Are these UK trusts? Yes, they are all registered with the Charity Commission for England and Wales.
Why aren’t they in other directories? For various reasons. Some though registered for a number of years may only recently have become financially active, others may have changed their focus of activity from service provision to grantmaking and some have simply been overlooked by other researchers.
How have you discovered them? For the past 20+ years, we have been engaged in detailed research into trusts on the Charity Commission Register of Charities.
We get regular reports of all newly registered trusts. Are these all the same ones? No - half of the trusts featured in Invisible Grantmakers 2023 are seven years old or more (their average age is sixteen years). Importantly, although our lists will include selected newer grantmakers, we filter out the high proportion of newly registered trusts that remain very limited in the scale and scope of their grantmaking.

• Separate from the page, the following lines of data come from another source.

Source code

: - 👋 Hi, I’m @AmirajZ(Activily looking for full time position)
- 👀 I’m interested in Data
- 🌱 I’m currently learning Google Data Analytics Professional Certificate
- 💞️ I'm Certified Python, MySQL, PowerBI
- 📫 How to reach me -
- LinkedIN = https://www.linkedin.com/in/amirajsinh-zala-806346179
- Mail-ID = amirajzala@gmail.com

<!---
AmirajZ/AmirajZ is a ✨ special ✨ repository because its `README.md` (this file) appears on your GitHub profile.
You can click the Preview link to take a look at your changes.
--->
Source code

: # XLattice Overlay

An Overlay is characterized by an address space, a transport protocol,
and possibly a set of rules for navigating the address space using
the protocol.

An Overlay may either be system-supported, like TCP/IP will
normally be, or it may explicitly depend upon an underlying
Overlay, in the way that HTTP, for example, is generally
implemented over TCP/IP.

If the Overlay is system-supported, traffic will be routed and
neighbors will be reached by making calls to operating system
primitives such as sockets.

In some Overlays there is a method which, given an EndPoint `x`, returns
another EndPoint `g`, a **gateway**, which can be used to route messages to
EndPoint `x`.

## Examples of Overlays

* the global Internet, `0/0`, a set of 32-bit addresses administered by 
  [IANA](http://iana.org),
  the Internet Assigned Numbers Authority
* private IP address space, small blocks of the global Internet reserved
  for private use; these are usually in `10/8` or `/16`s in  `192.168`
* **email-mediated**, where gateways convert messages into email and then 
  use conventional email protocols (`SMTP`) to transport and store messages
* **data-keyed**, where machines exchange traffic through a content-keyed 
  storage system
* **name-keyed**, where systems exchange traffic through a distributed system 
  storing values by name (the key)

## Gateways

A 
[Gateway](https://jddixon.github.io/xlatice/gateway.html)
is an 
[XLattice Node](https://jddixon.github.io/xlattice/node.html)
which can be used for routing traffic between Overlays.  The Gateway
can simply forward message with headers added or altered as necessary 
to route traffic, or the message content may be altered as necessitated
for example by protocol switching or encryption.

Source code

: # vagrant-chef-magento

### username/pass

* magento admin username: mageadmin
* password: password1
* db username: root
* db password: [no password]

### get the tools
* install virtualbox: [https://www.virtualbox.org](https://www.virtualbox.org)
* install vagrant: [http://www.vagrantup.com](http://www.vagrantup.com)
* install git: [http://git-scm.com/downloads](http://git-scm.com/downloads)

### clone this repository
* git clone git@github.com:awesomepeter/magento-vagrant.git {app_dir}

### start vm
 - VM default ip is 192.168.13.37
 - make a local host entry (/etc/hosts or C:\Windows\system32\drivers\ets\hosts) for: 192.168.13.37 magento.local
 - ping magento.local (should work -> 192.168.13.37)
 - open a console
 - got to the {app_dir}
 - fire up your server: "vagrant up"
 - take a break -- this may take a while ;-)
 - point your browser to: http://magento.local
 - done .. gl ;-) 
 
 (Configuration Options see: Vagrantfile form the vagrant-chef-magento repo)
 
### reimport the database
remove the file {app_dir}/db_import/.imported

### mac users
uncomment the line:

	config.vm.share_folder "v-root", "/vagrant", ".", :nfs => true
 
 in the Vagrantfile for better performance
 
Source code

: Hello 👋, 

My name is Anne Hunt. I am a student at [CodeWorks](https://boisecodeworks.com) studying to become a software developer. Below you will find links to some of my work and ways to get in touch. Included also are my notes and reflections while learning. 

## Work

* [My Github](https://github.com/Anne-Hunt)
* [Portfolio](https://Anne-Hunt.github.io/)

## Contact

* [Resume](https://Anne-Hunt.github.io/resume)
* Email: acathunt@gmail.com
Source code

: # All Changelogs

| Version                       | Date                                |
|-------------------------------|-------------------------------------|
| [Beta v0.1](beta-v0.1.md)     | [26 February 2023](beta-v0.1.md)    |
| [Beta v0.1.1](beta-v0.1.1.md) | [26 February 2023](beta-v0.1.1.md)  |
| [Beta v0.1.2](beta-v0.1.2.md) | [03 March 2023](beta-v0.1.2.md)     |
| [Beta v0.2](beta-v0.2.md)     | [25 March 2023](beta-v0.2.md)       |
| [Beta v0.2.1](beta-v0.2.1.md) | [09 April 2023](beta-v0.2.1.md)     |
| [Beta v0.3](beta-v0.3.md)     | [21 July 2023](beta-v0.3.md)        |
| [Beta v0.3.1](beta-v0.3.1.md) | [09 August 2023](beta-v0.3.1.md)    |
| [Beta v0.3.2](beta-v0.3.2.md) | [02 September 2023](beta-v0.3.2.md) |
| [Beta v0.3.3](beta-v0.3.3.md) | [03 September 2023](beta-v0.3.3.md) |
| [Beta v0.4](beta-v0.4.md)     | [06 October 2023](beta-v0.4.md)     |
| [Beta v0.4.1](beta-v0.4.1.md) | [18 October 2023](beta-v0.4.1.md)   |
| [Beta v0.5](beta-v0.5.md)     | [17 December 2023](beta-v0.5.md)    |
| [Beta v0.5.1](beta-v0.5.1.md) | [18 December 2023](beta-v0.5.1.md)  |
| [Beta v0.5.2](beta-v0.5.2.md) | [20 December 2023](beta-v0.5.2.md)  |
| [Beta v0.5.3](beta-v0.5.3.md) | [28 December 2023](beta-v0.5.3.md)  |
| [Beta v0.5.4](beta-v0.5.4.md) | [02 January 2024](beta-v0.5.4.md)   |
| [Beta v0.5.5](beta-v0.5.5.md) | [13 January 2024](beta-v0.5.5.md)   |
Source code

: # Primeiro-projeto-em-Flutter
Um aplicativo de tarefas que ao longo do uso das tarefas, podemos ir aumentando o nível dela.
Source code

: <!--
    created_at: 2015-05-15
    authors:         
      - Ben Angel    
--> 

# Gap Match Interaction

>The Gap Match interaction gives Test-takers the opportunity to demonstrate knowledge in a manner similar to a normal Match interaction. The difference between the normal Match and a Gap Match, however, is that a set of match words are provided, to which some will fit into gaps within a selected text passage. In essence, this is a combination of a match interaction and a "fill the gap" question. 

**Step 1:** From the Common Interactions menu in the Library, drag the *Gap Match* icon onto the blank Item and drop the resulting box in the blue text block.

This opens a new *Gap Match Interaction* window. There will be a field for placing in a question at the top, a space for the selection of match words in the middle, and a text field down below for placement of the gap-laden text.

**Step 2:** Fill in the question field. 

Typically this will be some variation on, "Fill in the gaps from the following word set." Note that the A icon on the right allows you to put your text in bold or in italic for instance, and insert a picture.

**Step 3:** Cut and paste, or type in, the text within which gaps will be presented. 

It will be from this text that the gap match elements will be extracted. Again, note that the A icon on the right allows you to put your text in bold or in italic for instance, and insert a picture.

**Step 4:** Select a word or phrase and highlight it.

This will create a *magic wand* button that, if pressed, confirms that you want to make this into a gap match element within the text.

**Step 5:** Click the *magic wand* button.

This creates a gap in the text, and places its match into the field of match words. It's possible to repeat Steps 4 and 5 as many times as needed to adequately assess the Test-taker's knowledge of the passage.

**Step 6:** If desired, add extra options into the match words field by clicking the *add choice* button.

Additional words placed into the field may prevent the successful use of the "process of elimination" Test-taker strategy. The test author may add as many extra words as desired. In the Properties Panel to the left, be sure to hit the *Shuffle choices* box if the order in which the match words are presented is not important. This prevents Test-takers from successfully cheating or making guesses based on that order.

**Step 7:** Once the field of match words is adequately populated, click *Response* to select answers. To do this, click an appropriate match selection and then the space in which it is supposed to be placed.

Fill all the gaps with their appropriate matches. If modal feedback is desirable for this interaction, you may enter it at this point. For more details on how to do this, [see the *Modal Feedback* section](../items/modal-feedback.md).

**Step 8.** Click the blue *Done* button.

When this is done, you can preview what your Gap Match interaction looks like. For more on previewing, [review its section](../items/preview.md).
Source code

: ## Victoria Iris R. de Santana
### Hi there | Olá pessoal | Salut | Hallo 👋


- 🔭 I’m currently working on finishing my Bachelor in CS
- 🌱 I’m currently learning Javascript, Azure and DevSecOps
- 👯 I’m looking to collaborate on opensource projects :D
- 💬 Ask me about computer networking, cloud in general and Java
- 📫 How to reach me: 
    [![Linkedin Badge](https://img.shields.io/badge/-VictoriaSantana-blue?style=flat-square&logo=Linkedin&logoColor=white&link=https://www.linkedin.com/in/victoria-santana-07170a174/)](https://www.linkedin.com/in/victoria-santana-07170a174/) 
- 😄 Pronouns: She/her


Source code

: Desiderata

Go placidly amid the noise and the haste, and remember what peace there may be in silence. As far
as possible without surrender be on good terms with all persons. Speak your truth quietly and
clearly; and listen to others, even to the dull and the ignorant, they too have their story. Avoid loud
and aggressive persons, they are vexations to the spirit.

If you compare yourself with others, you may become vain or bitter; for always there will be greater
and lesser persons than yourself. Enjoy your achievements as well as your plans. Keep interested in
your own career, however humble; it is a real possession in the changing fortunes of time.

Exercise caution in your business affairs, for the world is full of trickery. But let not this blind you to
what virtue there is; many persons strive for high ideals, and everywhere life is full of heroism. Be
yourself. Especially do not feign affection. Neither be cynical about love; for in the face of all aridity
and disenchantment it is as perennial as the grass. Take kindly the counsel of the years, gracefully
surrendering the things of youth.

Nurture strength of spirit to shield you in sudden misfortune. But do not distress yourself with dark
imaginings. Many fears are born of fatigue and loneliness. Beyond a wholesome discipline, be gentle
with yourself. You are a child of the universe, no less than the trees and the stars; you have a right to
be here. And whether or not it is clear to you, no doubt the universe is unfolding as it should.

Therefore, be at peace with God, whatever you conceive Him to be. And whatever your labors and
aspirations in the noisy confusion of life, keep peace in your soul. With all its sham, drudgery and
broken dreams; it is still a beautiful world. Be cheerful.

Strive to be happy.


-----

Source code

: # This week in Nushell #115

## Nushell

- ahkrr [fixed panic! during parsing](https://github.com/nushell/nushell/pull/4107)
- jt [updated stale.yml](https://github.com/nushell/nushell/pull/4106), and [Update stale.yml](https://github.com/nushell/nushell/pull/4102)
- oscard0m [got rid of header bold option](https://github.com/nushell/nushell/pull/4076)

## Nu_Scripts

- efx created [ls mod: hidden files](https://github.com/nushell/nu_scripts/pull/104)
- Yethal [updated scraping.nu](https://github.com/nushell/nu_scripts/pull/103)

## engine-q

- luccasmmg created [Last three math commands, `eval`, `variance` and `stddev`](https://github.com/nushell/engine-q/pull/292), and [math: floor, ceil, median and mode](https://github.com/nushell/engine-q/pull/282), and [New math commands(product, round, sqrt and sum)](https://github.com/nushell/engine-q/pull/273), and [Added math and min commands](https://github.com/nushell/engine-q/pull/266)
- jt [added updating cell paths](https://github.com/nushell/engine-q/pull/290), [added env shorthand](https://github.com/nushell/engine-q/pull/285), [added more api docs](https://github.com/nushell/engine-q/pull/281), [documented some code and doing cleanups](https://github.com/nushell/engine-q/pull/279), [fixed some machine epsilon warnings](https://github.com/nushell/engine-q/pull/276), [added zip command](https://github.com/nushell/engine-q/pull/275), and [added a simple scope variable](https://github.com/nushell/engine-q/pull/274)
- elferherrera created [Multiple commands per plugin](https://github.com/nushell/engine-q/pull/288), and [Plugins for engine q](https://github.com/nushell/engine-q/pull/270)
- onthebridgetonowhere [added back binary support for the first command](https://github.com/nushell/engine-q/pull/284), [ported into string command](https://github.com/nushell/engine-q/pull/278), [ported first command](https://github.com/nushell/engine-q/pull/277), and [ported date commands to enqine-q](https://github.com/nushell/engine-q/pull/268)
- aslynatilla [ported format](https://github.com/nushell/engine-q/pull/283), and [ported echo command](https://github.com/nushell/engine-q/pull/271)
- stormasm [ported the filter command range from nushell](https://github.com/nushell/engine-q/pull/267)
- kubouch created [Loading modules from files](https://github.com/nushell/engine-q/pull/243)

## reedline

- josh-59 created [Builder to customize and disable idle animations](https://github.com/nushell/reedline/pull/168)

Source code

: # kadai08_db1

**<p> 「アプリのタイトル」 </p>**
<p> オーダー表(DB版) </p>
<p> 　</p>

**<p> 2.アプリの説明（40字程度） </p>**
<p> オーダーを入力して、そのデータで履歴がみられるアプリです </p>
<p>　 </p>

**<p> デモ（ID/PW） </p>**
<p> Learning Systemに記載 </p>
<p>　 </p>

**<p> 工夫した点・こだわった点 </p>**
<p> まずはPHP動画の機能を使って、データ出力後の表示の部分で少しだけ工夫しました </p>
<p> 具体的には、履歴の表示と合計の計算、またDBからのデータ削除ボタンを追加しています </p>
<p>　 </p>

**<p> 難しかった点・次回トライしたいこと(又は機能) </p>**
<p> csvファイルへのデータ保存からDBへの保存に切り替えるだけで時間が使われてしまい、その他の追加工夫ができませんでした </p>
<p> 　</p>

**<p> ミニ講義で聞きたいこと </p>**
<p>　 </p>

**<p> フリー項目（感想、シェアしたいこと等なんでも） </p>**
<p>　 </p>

Are they too small to bother with? No – 60% of the trusts in Invisible Grantmakers 2023 have assets of over £1m or income of over £200,000 pa. The average level of grant distribution of these trusts last year was £180,000. Invisible Grantmakers reports identify a significant number of philanthropic high net worth trustees.
Are they narrowly focused in their giving? The majority of trusts featured are broadly discretionary trusts. Those with restrictions, either on the objects they can support, or on the geographical area of benefit, are included where we believe they will be of interest to at least a good proportion of users.
Our work is mainly conducted overseas - will these trusts fund us? Broadly half of the trusts featured in Invisible Grantmakers reports are either registered as giving for overseas work (in addition to work in the UK), or can be seen from their grant history to be supporting overseas causes. Trusts that only give overseas are only included exceptionally.